First, the list(enumerate(csvFile))
will return a list
of tuples
with row index
and row
example
:
csvList = list(enumerate(csvFile))
print(csvList)
output
:
[
(0, "https://www.youtube.com/watch?v=dsnLcaNhXd6o","0:13-0:20;0:25-0:31;0:36-0:40"),
(1, "https://www.youtube.com/watch?v=d8InLcaNhXd6o","0:43-0:52;0:56-1:07"),
(2, "https://www.youtube.com/watch?v=d8InLcaNhXd6o","0:43-0:52;0:56-1:07")
]
Now, when I pass the csvList
to VideoList
model, the timestamp
will be passed as a string. But how can I pass it into a list of TimeStamp
objects?
I tried to add a validator to the timestamp
field in the VideoDetail
model and split the string into a list of timestamps then return it. But it won't work as it will throw an error since, the type of the timestamp
does not match.
Upvotes: 0
Views: 1303
Reputation: 743
Basically the idea is that you will have to split the timestamp string into pieces to feed into the individual variables of the pydantic model : TimeStamp
I am using a validator function to do the same. The pre=True in validator ensures that this function is run before the values are assigned. In the validator function:-
(I have used dictionary instead of tuples.
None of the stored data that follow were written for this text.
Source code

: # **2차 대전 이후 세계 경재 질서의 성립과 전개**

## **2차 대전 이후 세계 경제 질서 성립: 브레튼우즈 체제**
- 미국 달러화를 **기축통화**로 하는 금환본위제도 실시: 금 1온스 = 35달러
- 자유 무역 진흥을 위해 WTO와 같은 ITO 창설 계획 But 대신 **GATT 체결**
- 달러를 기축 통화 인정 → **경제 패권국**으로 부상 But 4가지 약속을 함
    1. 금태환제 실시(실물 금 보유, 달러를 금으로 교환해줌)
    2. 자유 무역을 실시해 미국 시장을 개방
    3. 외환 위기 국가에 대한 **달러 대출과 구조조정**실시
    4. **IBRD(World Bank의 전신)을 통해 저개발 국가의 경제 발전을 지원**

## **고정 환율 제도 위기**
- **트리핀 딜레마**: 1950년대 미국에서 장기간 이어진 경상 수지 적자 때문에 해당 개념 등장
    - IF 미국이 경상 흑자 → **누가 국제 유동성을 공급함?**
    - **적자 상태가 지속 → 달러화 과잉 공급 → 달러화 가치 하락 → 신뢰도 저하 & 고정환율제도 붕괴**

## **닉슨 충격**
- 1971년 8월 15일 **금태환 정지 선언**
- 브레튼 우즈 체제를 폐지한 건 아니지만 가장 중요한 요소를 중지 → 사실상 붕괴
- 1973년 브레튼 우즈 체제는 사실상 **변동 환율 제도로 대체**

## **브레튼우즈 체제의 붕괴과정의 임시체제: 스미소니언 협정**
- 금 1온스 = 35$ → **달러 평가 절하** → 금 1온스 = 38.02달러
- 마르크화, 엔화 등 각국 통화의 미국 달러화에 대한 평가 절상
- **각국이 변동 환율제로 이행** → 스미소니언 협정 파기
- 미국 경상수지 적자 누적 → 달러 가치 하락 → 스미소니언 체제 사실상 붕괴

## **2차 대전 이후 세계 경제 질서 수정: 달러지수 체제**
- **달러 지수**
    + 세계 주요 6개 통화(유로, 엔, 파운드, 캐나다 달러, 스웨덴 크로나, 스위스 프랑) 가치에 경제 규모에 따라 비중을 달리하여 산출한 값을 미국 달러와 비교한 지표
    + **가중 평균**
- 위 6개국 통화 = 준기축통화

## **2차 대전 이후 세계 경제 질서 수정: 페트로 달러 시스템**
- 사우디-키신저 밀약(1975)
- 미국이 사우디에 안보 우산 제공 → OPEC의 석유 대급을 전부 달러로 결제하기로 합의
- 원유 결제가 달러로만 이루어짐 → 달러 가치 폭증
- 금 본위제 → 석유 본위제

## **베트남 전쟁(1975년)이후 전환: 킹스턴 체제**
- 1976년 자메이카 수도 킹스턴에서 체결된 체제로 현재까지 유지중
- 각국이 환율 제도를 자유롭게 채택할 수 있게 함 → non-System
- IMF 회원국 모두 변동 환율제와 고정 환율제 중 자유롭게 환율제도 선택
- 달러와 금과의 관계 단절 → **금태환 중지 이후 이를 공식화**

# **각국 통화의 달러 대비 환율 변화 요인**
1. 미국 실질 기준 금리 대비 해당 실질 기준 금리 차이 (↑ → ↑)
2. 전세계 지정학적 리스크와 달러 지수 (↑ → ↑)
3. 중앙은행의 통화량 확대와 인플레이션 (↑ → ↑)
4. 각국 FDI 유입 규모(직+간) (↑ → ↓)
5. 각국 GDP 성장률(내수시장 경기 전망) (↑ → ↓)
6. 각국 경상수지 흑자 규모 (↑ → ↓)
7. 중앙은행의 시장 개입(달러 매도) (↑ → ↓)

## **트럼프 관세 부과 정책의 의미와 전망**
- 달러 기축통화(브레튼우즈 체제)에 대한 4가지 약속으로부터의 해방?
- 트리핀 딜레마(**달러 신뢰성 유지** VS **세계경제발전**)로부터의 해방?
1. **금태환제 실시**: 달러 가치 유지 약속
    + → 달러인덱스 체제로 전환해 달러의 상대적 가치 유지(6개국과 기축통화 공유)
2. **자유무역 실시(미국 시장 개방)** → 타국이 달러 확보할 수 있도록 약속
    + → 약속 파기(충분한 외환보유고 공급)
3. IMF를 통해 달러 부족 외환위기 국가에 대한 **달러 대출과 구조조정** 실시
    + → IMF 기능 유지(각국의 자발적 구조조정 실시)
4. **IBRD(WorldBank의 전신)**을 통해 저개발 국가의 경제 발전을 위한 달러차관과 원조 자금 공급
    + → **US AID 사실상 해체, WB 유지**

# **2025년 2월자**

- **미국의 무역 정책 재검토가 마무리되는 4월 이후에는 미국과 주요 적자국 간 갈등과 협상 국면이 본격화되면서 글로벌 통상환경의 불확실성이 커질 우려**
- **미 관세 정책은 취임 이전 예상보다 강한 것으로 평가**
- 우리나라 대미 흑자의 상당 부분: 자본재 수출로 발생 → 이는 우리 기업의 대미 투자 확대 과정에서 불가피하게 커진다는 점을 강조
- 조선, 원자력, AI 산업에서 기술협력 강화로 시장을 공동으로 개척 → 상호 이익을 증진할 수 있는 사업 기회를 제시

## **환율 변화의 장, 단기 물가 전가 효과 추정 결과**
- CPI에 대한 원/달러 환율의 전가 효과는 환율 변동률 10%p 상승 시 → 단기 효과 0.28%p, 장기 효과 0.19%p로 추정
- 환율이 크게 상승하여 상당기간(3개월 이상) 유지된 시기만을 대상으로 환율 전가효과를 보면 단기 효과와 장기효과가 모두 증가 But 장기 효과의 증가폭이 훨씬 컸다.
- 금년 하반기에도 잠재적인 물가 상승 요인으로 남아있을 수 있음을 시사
You can use tuples)
class TimeStamp(BaseModel):
start_min: int
start_sec: int
end_min: int
end_sec: int
class VideoDetail(BaseModel):
row_index: int
url: str
timestamps: List[TimeStamp]
@validator("timestamps", pre=True)
def createTimestamps(cls, value):
timestampslist = []
if isinstance(value, str):
timestamplist_str = value.split(";")
for eachTimestamp in timestamplist_str:
start_time_str, end_time_str = eachTimestamp.split("-")
t = TimeStamp(start_min=int(start_time_str.split(":")[0]),
start_sec = int(start_time_str.split(":")[1]),
end_min=int(end_time_str.split(":")[0]),
end_sec = int(end_time_str.split(":")[1]))
timestampslist.append(t)
return timestampslist
class VideoList(BaseModel):
entry: List[VideoDetail]
csvList = [
{"row_index":0, "url": "https://www.youtube.com/watch?v=dsnLcaNhXd6o", "timestamps":"0:13-0:20;0:25-0:31;0:36-0:40"},
{"row_index":0, "url": "https://www.youtube.com/watch?v=wcsnLcad6d", "timestamps":"0:13-0:20;0:25-0:31;0:36-0:40"},
{"row_index":0, "url": "https://www.youtube.com/watch?v=LcdshXe6o", "timestamps":"0:13-0:20;0:25-0:31;0:36-0:40"},
]
vs = VideoList(entry=csvList)
Upvotes: 0